А тот ирод как с трибуны:

— Я прыцыпально!

— Да выпей ты маленько-то, — толкнула под локоть мужа Пелагея и тихо, на ухо добавила: — Ведь он не отстанет, смола. Разве не знаешь? Да выпей, кому говорят! — уже рассердилась она (Афонька стоит, Петр Иванович в наклон). — Сколько тебя еще упрашивать? Люди ждут.

Павел трясущейся рукой взялся за рюмку.

— Ура! — гаркнул Афонька.

— Ур-рра-а! — заревели все.

Потом был еще «посошок» — какой же хозяин отпустит гостей без посошка в дорогу, — потом была чарка «мира и дружбы» — под порогом хозяин обносил желающих, — и только после этого выбрались на волю.

На крыльце кого-то потянуло было на песню, но Афонька-ветеринар (вот где пригодилась его команда) живо привел буяна в чувство:

— Звук! Пей-гуляй — не рабочее время. А тихо, тихо у меня!

Следующий заход был к председателю лесхимартели, человеку для Пелагеи, прямо сказать, бесполезному. По крайности за все эти годы, что она пекарем, ей ни разу не доводилось иметь с ним дела, хотя, с другой стороны, кто знает, как повернет жизнь. Сегодня он тебе ни к чему, а завтра, может, он-то и встанет на твоей дороге.

В общем, не мешало бы и к председателю лесхимартели сходить. Но что поделаешь — Павел совсем раскис к этому времени, и она, взяв его под руку, повела домой.
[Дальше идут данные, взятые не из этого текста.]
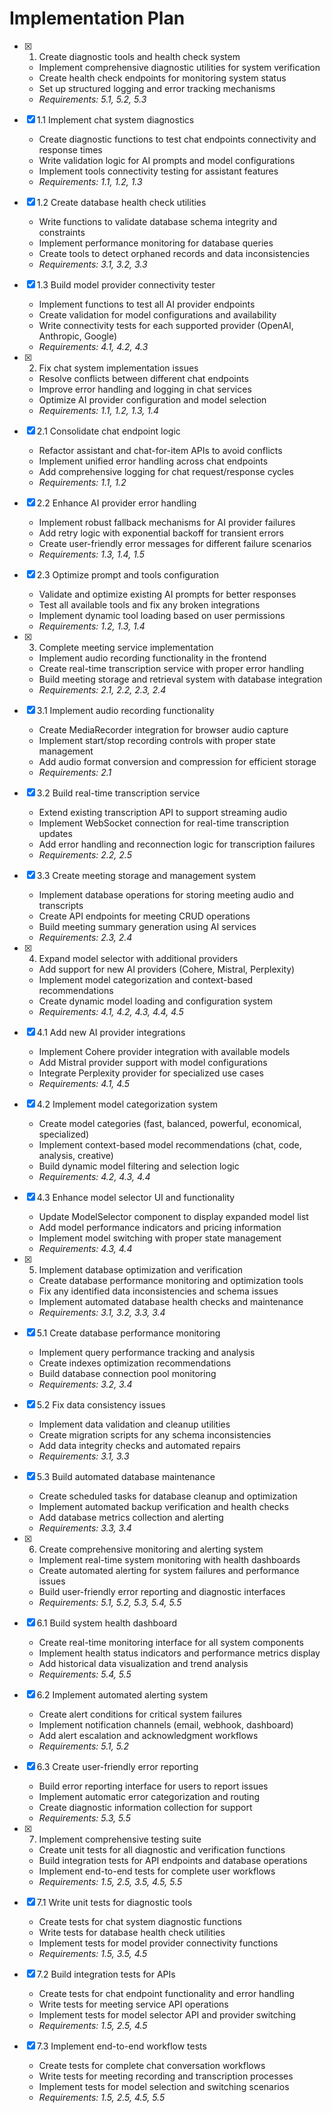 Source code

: # Implementation Plan

- [x] 1. Create diagnostic tools and health check system
  - Implement comprehensive diagnostic utilities for system verification
  - Create health check endpoints for monitoring system status
  - Set up structured logging and error tracking mechanisms
  - _Requirements: 5.1, 5.2, 5.3_

- [x] 1.1 Implement chat system diagnostics
  - Create diagnostic functions to test chat endpoints connectivity and response times
  - Write validation logic for AI prompts and model configurations
  - Implement tools connectivity testing for assistant features
  - _Requirements: 1.1, 1.2, 1.3_

- [x] 1.2 Create database health check utilities
  - Write functions to validate database schema integrity and constraints
  - Implement performance monitoring for database queries
  - Create tools to detect orphaned records and data inconsistencies
  - _Requirements: 3.1, 3.2, 3.3_

- [x] 1.3 Build model provider connectivity tester
  - Implement functions to test all AI provider endpoints
  - Create validation for model configurations and availability
  - Write connectivity tests for each supported provider (OpenAI, Anthropic, Google)
  - _Requirements: 4.1, 4.2, 4.3_

- [x] 2. Fix chat system implementation issues
  - Resolve conflicts between different chat endpoints
  - Improve error handling and logging in chat services
  - Optimize AI provider configuration and model selection
  - _Requirements: 1.1, 1.2, 1.3, 1.4_

- [x] 2.1 Consolidate chat endpoint logic
  - Refactor assistant and chat-for-item APIs to avoid conflicts
  - Implement unified error handling across chat endpoints
  - Add comprehensive logging for chat request/response cycles
  - _Requirements: 1.1, 1.2_

- [x] 2.2 Enhance AI provider error handling
  - Implement robust fallback mechanisms for AI provider failures
  - Add retry logic with exponential backoff for transient errors
  - Create user-friendly error messages for different failure scenarios
  - _Requirements: 1.3, 1.4, 1.5_

- [x] 2.3 Optimize prompt and tools configuration
  - Validate and optimize existing AI prompts for better responses
  - Test all available tools and fix any broken integrations
  - Implement dynamic tool loading based on user permissions
  - _Requirements: 1.2, 1.3, 1.4_

- [x] 3. Complete meeting service implementation
  - Implement audio recording functionality in the frontend
  - Create real-time transcription service with proper error handling
  - Build meeting storage and retrieval system with database integration
  - _Requirements: 2.1, 2.2, 2.3, 2.4_

- [x] 3.1 Implement audio recording functionality
  - Create MediaRecorder integration for browser audio capture
  - Implement start/stop recording controls with proper state management
  - Add audio format conversion and compression for efficient storage
  - _Requirements: 2.1_

- [x] 3.2 Build real-time transcription service
  - Extend existing transcription API to support streaming audio
  - Implement WebSocket connection for real-time transcription updates
  - Add error handling and reconnection logic for transcription failures
  - _Requirements: 2.2, 2.5_

- [x] 3.3 Create meeting storage and management system
  - Implement database operations for storing meeting audio and transcripts
  - Create API endpoints for meeting CRUD operations
  - Build meeting summary generation using AI services
  - _Requirements: 2.3, 2.4_

- [x] 4. Expand model selector with additional providers
  - Add support for new AI providers (Cohere, Mistral, Perplexity)
  - Implement model categorization and context-based recommendations
  - Create dynamic model loading and configuration system
  - _Requirements: 4.1, 4.2, 4.3, 4.4, 4.5_

- [x] 4.1 Add new AI provider integrations
  - Implement Cohere provider integration with available models
  - Add Mistral provider support with model configurations
  - Integrate Perplexity provider for specialized use cases
  - _Requirements: 4.1, 4.5_

- [x] 4.2 Implement model categorization system
  - Create model categories (fast, balanced, powerful, economical, specialized)
  - Implement context-based model recommendations (chat, code, analysis, creative)
  - Build dynamic model filtering and selection logic
  - _Requirements: 4.2, 4.3, 4.4_

- [x] 4.3 Enhance model selector UI and functionality
  - Update ModelSelector component to display expanded model list
  - Add model performance indicators and pricing information
  - Implement model switching with proper state management
  - _Requirements: 4.3, 4.4_

- [x] 5. Implement database optimization and verification
  - Create database performance monitoring and optimization tools
  - Fix any identified data inconsistencies and schema issues
  - Implement automated database health checks and maintenance
  - _Requirements: 3.1, 3.2, 3.3, 3.4_

- [x] 5.1 Create database performance monitoring
  - Implement query performance tracking and analysis
  - Create indexes optimization recommendations
  - Build database connection pool monitoring
  - _Requirements: 3.2, 3.4_

- [x] 5.2 Fix data consistency issues
  - Implement data validation and cleanup utilities
  - Create migration scripts for any schema inconsistencies
  - Add data integrity checks and automated repairs
  - _Requirements: 3.1, 3.3_

- [x] 5.3 Build automated database maintenance
  - Create scheduled tasks for database cleanup and optimization
  - Implement automated backup verification and health checks
  - Add database metrics collection and alerting
  - _Requirements: 3.3, 3.4_

- [x] 6. Create comprehensive monitoring and alerting system
  - Implement real-time system monitoring with health dashboards
  - Create automated alerting for system failures and performance issues
  - Build user-friendly error reporting and diagnostic interfaces
  - _Requirements: 5.1, 5.2, 5.3, 5.4, 5.5_

- [x] 6.1 Build system health dashboard
  - Create real-time monitoring interface for all system components
  - Implement health status indicators and performance metrics display
  - Add historical data visualization and trend analysis
  - _Requirements: 5.4, 5.5_

- [x] 6.2 Implement automated alerting system
  - Create alert conditions for critical system failures
  - Implement notification channels (email, webhook, dashboard)
  - Add alert escalation and acknowledgment workflows
  - _Requirements: 5.1, 5.2_

- [x] 6.3 Create user-friendly error reporting
  - Build error reporting interface for users to report issues
  - Implement automatic error categorization and routing
  - Create diagnostic information collection for support
  - _Requirements: 5.3, 5.5_

- [x] 7. Implement comprehensive testing suite
  - Create unit tests for all diagnostic and verification functions
  - Build integration tests for API endpoints and database operations
  - Implement end-to-end tests for complete user workflows
  - _Requirements: 1.5, 2.5, 3.5, 4.5, 5.5_

- [x] 7.1 Write unit tests for diagnostic tools
  - Create tests for chat system diagnostic functions
  - Write tests for database health check utilities
  - Implement tests for model provider connectivity functions
  - _Requirements: 1.5, 3.5, 4.5_

- [x] 7.2 Build integration tests for APIs
  - Create tests for chat endpoint functionality and error handling
  - Write tests for meeting service API operations
  - Implement tests for model selector API and provider switching
  - _Requirements: 1.5, 2.5, 4.5_

- [x] 7.3 Implement end-to-end workflow tests
  - Create tests for complete chat conversation workflows
  - Write tests for meeting recording and transcription processes
  - Implement tests for model selection and switching scenarios
  - _Requirements: 1.5, 2.5, 4.5, 5.5_ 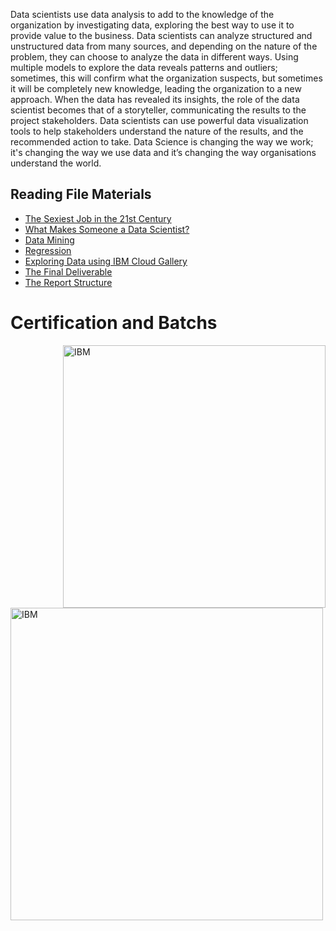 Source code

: Data scientists use data analysis to add to the knowledge of the organization by investigating data, exploring the best way to use it to provide value to the business. Data scientists can analyze structured and unstructured data from many sources, and depending on the nature of the problem, they can choose to analyze the data in different ways. Using multiple models to explore the data reveals patterns and outliers; sometimes, this will confirm what the organization suspects, but sometimes it will be completely new knowledge, leading the organization to a new approach. 
When the data has revealed its insights, the role of the data scientist becomes that of a storyteller, communicating the results to the project stakeholders. Data scientists can use powerful data visualization tools to help stakeholders understand the nature of the results, and the recommended action to take. Data Science is changing the way we work; it's changing the way we use data and it’s changing the way organisations understand the world.


## Reading File Materials
* [The Sexiest Job in the 21st Century](https://drive.google.com/file/d/1Ir5GnN5TQRzd2DUau12rn3NH3e8OL8Hr/view?usp=drivesdk)
* [What Makes Someone a Data Scientist?](https://drive.google.com/file/d/12ZjSzl2v0MepBnYNK2lQqX17h6tBC4xq/view?usp=drivesdk)
* [Data Mining](https://drive.google.com/file/d/1btp5mjqLa66lB-mFHrd6fsXynDWPbmAs/view?usp=drivesdk)
* [Regression](https://drive.google.com/file/d/1XE3_x7CxxpQKSdFEDwFSMF4QXTHEB3Ui/view?usp=drivesdk)
* [Exploring Data using IBM Cloud Gallery](https://drive.google.com/file/d/1gRx2XpPsnhobWQqvvKi-FawDbeLvjq8N/view?usp=drivesdk)
* [The Final Deliverable](https://drive.google.com/file/d/1e6mrbMnTLPYvO0FqGBVhlbI34sPmj9ib/view?usp=drivesdk)
* [The Report Structure](https://drive.google.com/file/d/1TRgX_v6ba1RSbsvA8p01Z-dsPzSmOdWP/view?usp=drivesdk)

# Certification and Batchs
<img  align="right"  alt="IBM" width="420" src="https://images.credly.com/size/680x680/images/5fc2d535-e716-46c4-881a-f4822b8da0e5/Cognitive_Class_-_What_is_Data_Science.png">
<img  align="left"  alt="IBM" width="500" src="https://coursera-certificate-images.s3.amazonaws.com/8L4ED544WZG9">
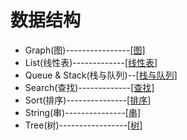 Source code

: # 数据结构
 - Graph(图)----------------[[图]](https://mp.csdn.net/console/article)
 - List(线性表)-------------[[线性表]](https://mp.csdn.net/console/article)
 - Queue & Stack(栈与队列)--[[栈与队列]](https://mp.csdn.net/console/article)
 - Search(查找)-------------[[查找]](https://mp.csdn.net/console/article)
 - Sort(排序)---------------[[排序]](https://mp.csdn.net/console/article)
 - String(串)---------------[[串]](https://mp.csdn.net/console/article)
 - Tree(树)-----------------[[树]](https://mp.csdn.net/console/article)

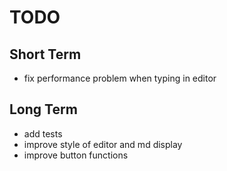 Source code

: # TODO

## Short Term
- fix performance problem when typing in editor

## Long Term
- add tests
- improve style of editor and md display
- improve button functions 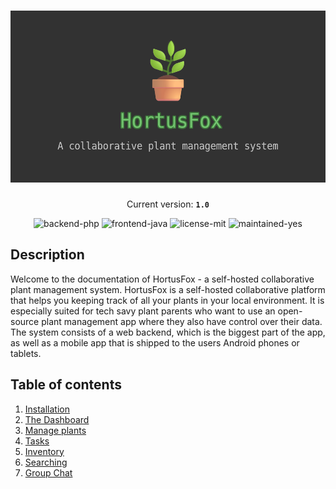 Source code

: <h1 align="center">
    <img src="gfx/header.png" width="550" height="275"/>
</h1>

<p align="center">
    Current version: <strong><code>1.0</code></strong>
</p>

<p align="center">
    <img src="https://img.shields.io/badge/backend-php-orange" alt="backend-php"/>
    <img src="https://img.shields.io/badge/frontend-java-pink" alt="frontend-java"/>
    <img src="https://img.shields.io/badge/license-MIT-blue" alt="license-mit"/>
    <img src="https://img.shields.io/badge/maintained-yes-green" alt="maintained-yes"/>
</p>

## Description
Welcome to the documentation of HortusFox - a self-hosted collaborative plant management system.
HortusFox is a self-hosted collaborative platform that helps you keeping track of all your plants
in your local environment. It is especially suited for tech savy plant parents who want to use an
open-source plant management app where they also have control over their data. The system consists
of a web backend, which is the biggest part of the app, as well as a mobile app that is shipped
to the users Android phones or tablets.

## Table of contents
1. [Installation](installation.md)
2. [The Dashboard](dashboard.md)
3. [Manage plants](plants.md)
4. [Tasks](tasks.md)
5. [Inventory](inventory.md)
6. [Searching](searching.md)
7. [Group Chat](groupchat.md)
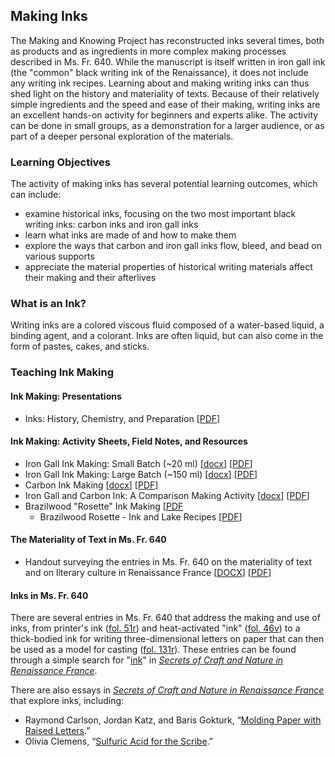 ## Making Inks

The Making and Knowing Project has reconstructed inks several times, both as products and as ingredients in more complex making processes described in Ms. Fr. 640. While the manuscript is itself written in iron gall ink (the "common" black writing ink of the Renaissance), it does not include any writing ink recipes. Learning about and making writing inks can thus shed light on the history and materiality of texts. Because of their relatively simple ingredients and the speed and ease of their making, writing inks are an excellent hands-on activity for beginners and experts alike. The activity can be done in small groups, as a demonstration for a larger audience, or as part of a deeper personal exploration of the materials. 

### Learning Objectives
The activity of making inks has several potential learning outcomes, which can include:
- examine historical inks, focusing on the two most important black writing inks: carbon inks and iron gall inks
- learn what inks are made of and how to make them
- explore the ways that carbon and iron gall inks flow, bleed, and bead on various supports 
- appreciate the material properties of historical writing materials affect their making and their afterlives

### What is an Ink?
Writing inks are a colored viscous fluid composed of a water-based liquid, a binding agent, and a colorant. Inks are often liquid, but can also come in the form of pastes, cakes, and sticks.


### Teaching Ink Making

#### Ink Making: Presentations
- Inks: History, Chemistry, and Preparation [[PDF](/documents/pdf/presentation_iron-gall-inks-2023.pdf)]

#### Ink Making: Activity Sheets, Field Notes, and Resources
- Iron Gall Ink Making: Small Batch (~20 ml) [[docx](/documents/docx/2023_iron-gall-ink-worksheet_small-batch.docx)] [[PDF](/documents/pdf/2023_iron-gall-ink-worksheet_small-batch.pdf)]
- Iron Gall Ink Making: Large Batch (~150 ml) [[docx](/documents/docx/2023_iron-gall-ink-worksheet_large-batch.docx)] [[PDF](/documents/pdf/2023_iron-gall-ink-worksheet_large-batch.pdf)]
- Carbon Ink Making [[docx](/documents/docx/carbon-ink-info-and-recipes.docx)] [[PDF](/documents/pdf/carbon-ink-info-and-recipes.pdf)]
- Iron Gall and Carbon Ink: A Comparison Making Activity [[docx](/documents/docx/inks-recipes_iron-gall-and-carbon.docx)] [[PDF](/documents/pdf/inks-recipes_iron-gall-and-carbon.pdf)]
- Brazilwood "Rosette" Ink Making [[PDF](/documents/pdf/2021_Lemay_Ink-Making-rosette-ink-rev.pdf) 
  - Brazilwood Rosette - Ink and Lake Recipes [[PDF](/documents/pdf/2021_Lemay_Brazilwood-Ink-Lake-Recipes.pdf)]

#### The Materiality of Text in Ms. Fr. 640
- Handout surveying the entries in Ms. Fr. 640 on the materiality of text and on literary culture in Renaissance France
[[DOCX](/documents/docx/uchacz_2023_materialiality-of-text.docx)] [[PDF](/documents/pdf/uchacz_2023_materialiality-of-text.pdf)]

#### Inks in Ms. Fr. 640
There are several entries in Ms. Fr. 640 that address the making and use of inks, from printer's ink ([fol. 51r](https://edition640.makingandknowing.org/#/search/folio/51r/tl?q=ink)) and heat-activated "ink" ([fol. 46v](https://edition640.makingandknowing.org/#/folios/46v/tl)) to a thick-bodied ink for writing three-dimensional letters on paper that can then be used as a model for casting ([fol. 131r](https://edition640.makingandknowing.org/#/folios/131r/tl)). These entries can be found through a simple search for "[ink](https://edition640.makingandknowing.org/#/search?q=ink)" in [_Secrets of Craft and Nature in Renaissance France_](https://edition640.makingandknowing.org/#/).

There are also essays in [_Secrets of Craft and Nature in Renaissance France_](https://edition640.makingandknowing.org/#/) that explore inks, including:
- Raymond Carlson, Jordan Katz, and Baris Gokturk, “[Molding Paper with Raised Letters](https://edition640.makingandknowing.org/#/essays/ann_005_fa_14).”
- Olivia Clemens, “[Sulfuric Acid for the Scribe](https://edition640.makingandknowing.org/#/essays/ann_044_sp_16).”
— Летнюю-то кухню видел у Петра Ивановича? Сама говорит: рай. Все лето жары в доме не будет.

Павел ничего не ответил.

Пелагея рассказала мужу о своем разговоре с председателем сельсовета насчет сена и справки. При этом она не очень-то огорчалась, что председатель опять крутил насчет справки. Альке учиться еще год — в восьмой класс осенью пойдет, — и за это время можно найти ходы. Есть у нее кое-какая зацепка и в районе. Хоть тот же Иван Федорович из райисполкома. После войны сколько раз она выручала его хлебом — неужто ее добро не вспомнит?